Sin embargo, Lucía se sentía triste, con un ánimo interior de color negro, gris, un fuego apagado y las cenizas alimentaba su malestar. A pesar de estudiar psicología durante siete años, sus noches de terror y de pesadillas ocupaban su mente colonial. Tenía la costumbre de dormir con las persianas levantadas. Porque por la madrugada se manifestaban unas revelaciones que le permitían seguir viviendo y comprender el proceso de evolución de la vida.
Aquella mañana, la voz interior le dijo: «tú lo que tienes es miedo a vivir».
Lucía era conciente de todo lo que vivía y sentía, con el tiempo la aceptación se convirtió en su mejor aliado. Allí de pie mirándose en el espejo el latido de su corazón era tan fuerte que su rostro se movía de acuerdo con la pulsación cardiaca. Sus ojos abiertos sin pestañar reflejaban un coctel de miedo, terror y ansiedad. Agarrando el lavabo el frío de la porcelana congelaba sus manos, igual que el del suelo de mármol enfriaba sus pies.
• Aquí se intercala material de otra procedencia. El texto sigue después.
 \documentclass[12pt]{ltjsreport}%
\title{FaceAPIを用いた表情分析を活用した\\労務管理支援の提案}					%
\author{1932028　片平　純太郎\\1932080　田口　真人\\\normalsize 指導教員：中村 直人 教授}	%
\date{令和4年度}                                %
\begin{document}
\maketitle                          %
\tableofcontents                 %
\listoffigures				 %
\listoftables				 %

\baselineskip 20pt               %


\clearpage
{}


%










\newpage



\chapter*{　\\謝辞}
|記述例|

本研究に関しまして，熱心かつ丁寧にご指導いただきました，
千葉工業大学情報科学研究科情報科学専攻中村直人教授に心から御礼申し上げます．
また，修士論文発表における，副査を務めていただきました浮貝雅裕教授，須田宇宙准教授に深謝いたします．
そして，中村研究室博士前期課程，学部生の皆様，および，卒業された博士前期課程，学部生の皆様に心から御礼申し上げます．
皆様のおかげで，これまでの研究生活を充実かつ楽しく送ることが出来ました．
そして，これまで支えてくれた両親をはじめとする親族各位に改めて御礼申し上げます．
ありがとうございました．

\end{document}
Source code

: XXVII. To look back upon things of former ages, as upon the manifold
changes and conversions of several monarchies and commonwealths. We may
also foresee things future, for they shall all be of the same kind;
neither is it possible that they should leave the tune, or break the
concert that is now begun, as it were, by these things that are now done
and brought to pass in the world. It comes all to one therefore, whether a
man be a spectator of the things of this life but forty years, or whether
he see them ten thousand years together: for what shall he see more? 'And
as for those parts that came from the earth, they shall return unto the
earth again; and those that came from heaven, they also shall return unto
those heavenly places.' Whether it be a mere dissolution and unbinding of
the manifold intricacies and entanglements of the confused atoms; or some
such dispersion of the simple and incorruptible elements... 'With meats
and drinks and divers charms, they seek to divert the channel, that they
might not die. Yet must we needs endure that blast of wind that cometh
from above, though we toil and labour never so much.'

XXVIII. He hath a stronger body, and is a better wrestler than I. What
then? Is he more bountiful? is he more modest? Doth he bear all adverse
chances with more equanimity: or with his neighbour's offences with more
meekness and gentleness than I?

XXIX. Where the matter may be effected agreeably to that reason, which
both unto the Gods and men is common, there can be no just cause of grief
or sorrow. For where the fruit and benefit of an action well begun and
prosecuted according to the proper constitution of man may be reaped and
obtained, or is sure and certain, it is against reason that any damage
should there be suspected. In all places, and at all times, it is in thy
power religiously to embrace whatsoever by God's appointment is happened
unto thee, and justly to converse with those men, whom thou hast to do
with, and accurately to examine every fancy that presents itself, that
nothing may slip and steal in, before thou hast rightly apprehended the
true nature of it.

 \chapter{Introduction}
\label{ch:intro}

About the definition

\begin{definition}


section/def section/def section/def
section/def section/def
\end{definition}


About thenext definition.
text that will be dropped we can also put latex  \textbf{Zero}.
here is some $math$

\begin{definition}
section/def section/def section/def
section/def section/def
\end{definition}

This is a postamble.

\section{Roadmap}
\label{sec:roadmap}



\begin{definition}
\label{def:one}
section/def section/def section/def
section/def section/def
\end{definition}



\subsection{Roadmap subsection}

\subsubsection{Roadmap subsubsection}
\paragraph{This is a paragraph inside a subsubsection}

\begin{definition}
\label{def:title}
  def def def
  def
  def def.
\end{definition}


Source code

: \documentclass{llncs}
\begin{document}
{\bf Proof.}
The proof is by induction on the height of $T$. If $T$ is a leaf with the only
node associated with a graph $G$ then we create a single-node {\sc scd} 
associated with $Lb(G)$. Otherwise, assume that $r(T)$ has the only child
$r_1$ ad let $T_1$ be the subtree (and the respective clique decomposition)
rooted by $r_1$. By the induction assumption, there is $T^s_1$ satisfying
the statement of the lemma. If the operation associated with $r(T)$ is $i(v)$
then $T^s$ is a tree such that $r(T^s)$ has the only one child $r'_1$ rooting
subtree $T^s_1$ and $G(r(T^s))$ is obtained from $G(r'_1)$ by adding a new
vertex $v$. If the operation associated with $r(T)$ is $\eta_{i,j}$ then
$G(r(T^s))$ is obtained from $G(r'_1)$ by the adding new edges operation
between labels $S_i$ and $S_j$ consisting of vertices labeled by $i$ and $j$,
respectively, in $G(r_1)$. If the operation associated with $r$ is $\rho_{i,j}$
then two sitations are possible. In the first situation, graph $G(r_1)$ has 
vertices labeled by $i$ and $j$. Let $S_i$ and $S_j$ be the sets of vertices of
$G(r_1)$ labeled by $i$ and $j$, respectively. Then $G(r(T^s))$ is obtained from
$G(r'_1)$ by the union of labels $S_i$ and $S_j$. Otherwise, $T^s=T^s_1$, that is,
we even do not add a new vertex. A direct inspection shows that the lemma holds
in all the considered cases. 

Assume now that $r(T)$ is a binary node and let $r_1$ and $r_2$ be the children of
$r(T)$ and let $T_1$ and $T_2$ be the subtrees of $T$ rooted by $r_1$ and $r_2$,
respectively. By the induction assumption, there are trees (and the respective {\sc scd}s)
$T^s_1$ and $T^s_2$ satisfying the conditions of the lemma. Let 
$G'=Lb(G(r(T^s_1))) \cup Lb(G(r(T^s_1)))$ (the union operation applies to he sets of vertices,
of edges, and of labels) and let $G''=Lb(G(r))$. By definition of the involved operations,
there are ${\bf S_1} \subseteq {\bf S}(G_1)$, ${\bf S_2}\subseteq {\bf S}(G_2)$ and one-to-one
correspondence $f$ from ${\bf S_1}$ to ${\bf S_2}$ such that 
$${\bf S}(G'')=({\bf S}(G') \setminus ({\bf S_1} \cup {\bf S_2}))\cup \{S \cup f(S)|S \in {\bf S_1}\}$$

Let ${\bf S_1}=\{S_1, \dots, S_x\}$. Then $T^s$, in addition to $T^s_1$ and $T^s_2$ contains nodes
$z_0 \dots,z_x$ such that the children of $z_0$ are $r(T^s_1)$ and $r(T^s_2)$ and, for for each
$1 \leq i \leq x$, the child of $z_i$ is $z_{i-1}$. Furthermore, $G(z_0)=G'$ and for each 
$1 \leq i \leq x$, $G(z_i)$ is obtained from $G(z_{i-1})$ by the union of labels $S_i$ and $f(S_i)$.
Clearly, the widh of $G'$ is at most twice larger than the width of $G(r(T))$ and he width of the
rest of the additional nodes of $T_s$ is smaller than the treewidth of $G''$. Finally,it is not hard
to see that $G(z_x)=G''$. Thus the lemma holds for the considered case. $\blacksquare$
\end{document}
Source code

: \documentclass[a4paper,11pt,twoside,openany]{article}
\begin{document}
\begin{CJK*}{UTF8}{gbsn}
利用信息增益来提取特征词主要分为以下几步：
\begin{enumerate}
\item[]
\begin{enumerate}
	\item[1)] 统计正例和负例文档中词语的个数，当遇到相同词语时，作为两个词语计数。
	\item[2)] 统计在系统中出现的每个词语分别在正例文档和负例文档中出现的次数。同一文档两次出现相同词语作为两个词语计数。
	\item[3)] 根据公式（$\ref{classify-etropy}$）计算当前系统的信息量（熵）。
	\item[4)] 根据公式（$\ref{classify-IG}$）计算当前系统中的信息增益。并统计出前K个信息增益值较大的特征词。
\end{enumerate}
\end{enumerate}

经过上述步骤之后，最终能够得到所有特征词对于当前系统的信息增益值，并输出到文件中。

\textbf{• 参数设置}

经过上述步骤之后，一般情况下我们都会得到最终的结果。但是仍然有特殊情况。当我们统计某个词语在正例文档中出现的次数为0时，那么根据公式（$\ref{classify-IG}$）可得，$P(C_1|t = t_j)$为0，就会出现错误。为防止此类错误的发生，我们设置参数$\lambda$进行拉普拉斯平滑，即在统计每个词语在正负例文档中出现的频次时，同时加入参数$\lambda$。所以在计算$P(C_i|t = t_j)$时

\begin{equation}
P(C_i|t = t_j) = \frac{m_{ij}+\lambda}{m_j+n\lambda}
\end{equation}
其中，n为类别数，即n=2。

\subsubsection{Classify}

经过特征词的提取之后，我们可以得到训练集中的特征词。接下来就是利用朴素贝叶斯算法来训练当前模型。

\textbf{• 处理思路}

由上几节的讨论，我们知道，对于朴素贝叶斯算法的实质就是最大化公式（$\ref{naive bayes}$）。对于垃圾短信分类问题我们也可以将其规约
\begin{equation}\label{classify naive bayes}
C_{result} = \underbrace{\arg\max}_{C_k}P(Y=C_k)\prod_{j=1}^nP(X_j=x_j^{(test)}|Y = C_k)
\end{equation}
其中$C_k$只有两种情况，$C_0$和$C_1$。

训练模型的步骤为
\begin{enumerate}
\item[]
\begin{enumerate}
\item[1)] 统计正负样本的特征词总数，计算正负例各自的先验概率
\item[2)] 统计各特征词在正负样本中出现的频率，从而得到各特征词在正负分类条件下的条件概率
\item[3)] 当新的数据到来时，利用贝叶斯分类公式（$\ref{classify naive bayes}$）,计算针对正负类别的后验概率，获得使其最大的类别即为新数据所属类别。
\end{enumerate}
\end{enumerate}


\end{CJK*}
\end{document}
De repente se animó y dijo, esto tiene que tener una solución. Se vistió con ropa de deporte, y se fue a la orilla de la playa. Acariciaba la arena y andaba sin zapatos en el agua. Se sentía viva, reflexionaba, hablaba sola. Cuando de repente recibió un mensaje para cuidar a dos niños. Le encantó la idea. Efectivamente empezó a imaginar unas actividades que preparó y escribió: recogió piedras de la playa para pintarlas.
Pasando el día con Dani y Aaron se dio cuenta que era prisionera de su bienestar. La alegría del pequeño Dani le abrió los ojos y se percató que no se daba el permiso de reírse, de jugar, simplemente de vivir y fluir. La vergüenza era su peor enemigo. Terminó el día agotada, pero con una sabiduría, fruto de esta experiencia que le permitió avanzar, abriéndose para llegar al paraíso.
Por la noche al acostarse dio las gracias a los niños.